Berlinale 2026: crítica de «Lust», de Ralitza Petrova (Forum)
Cuando Lilian es llamada de regreso a su pueblo natal para resolver la muerte de su padre ausente, lo que debería ser un breve trámite administrativo se convierte en un limbo burocrático y personal.
La muerte de un padre puede generar todo tipo de emociones, reflexiones, cambios. En el caso de Lilian (Snejanka Mihaylova), sin embargo, el asunto parece ser más que nada un incordio, un problema burocrático a resolver. La mujer de origen búlgaro trabaja como psicóloga con criminales peligrosos en una carcel de los Estados Unidos. Y el aviso de la muerte de su padre en su país natal no le llega, necesariamente, como un drama. Por un lado porque tenía una nula relación con él y casi no lo conocía. Por el otro, porque Lilian parece una mujer fría, desapegada de sus emociones, una especie de robot humano que no tiene –o no muestra– sentimientos.

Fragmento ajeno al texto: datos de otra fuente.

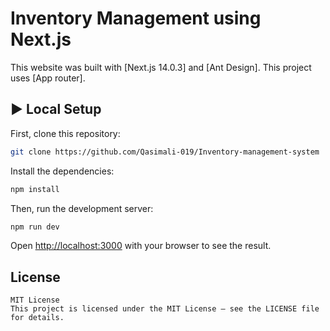 # Inventory Management using Next.js

This website was built with [Next.js 14.0.3] and [Ant Design].
This project uses [App router].

## :arrow_forward: Local Setup

First, clone this repository:

```bash
git clone https://github.com/Qasimali-019/Inventory-management-system
```
Install the dependencies:

```bash
npm install
```

Then, run the development server:

```bash
npm run dev
```

Open [http://localhost:3000](http://localhost:3000) with your browser to see the result.


##  License

```
MIT License
This project is licensed under the MIT License – see the LICENSE file for details.

```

Al llegar a su pueblo natal entenderemos algunas cosas más. No todas, porque Petrova no busca construir un drama narrativo convencional a partir de la vida y de las experiencias de Lilian sino, más bien, usarlo como disparador de una serie de conflictos y cambios en la vida de su protagonista. Lilian está haciendo un tratamiento que incluye el celibato. Se da a entender que la mujer sufre algún tipo de adicción sexual y la mejor manera que encontró para resolverlo es alejarse por completo de toda tentación. Pero tener que ir a resolver este asunto familiar le está complicando el panorama y la contención.

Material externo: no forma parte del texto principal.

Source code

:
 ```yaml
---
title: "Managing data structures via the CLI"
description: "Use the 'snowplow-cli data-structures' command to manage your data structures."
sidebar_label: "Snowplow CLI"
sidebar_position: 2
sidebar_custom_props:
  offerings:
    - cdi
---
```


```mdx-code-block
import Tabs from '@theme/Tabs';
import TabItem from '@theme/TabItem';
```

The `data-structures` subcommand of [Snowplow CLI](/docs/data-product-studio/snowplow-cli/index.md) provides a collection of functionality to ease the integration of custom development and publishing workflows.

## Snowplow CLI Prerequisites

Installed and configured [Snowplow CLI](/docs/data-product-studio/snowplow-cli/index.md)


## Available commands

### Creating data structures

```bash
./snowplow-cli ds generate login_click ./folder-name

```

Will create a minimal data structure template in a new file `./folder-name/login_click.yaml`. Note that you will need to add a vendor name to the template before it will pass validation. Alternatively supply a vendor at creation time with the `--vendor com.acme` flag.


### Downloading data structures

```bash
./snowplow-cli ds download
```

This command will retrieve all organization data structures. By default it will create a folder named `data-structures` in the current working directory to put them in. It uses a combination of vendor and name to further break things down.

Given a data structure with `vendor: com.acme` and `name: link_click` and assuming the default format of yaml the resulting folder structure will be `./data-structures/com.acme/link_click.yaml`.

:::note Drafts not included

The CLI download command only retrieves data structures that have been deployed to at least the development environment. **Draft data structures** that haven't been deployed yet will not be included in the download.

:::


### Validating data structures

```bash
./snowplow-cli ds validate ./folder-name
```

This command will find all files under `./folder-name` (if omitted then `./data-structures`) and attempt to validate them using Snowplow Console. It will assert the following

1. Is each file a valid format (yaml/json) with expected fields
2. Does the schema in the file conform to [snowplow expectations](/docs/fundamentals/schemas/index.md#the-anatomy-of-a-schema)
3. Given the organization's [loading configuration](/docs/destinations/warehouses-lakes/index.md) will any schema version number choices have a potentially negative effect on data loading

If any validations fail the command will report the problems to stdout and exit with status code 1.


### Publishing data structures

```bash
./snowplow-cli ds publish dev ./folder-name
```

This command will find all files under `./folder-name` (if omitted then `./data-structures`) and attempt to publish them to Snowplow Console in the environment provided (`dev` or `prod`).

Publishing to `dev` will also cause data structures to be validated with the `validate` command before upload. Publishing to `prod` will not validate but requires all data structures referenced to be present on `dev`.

El resto es más mundano: su padre ha muerto con deudas y a ella le corresponde pagarlas. Y no es poco dinero. Pero Lilian no quiere saber nada con eso ya que, asegura, solo vio a su padre una vez en su vida y no tiene porqué hacerse cargo del asunto. De todos modos, con la ayuda de un conocido, se meterá en procesos burocráticos y otros contratiempos de ese tipo para tratar de salir lo mejor parada de ese entuerto. Algo que, claramente, no será fácil. Y entre esos dos mundos se mueve esta singular y rigurosa película de la realizadora de Godless, premiada en Locarno en 2016.
Una película austera con un personaje gélido como protagonista no invita necesariamente a un melodrama lleno de emociones. Y Petrova se mantiene consecuente a su elegida estética: Lilian se irá acercando, o volviendo a acercar, a la muerte, al sexo, a pulsiones de ese tipo que la sacarán de esa especie de estupor sombrío que parece rodearla. No necesariamente en el buen sentido ya que, con sus emociones un poco más descolocadas, no parece una persona del todo confiable. En ese sentido, su reconexión con algunas prácticas sexuales pondrán en evidencia esa complicada zona de cruces.
Compleja, confusa, por momentos inquietante y en otros francamente inexpugnable, Lust es una película acerca de la soledad, del miedo a enfrentarse a las emociones y sobre cómo ciertos rasgos familiares se reflejan y pasan de generación en generación aún cuando no nos demos cuenta o querramos negarnos a reconocernos en ellos. Lilian quiere estar todo el tiempo en control y cuando no pueda hacerlo se le moverán algunos cajones en su sala de operaciones. No será algo notorio para el espectador, pero para ella será soltarse a sensaciones desconocidas.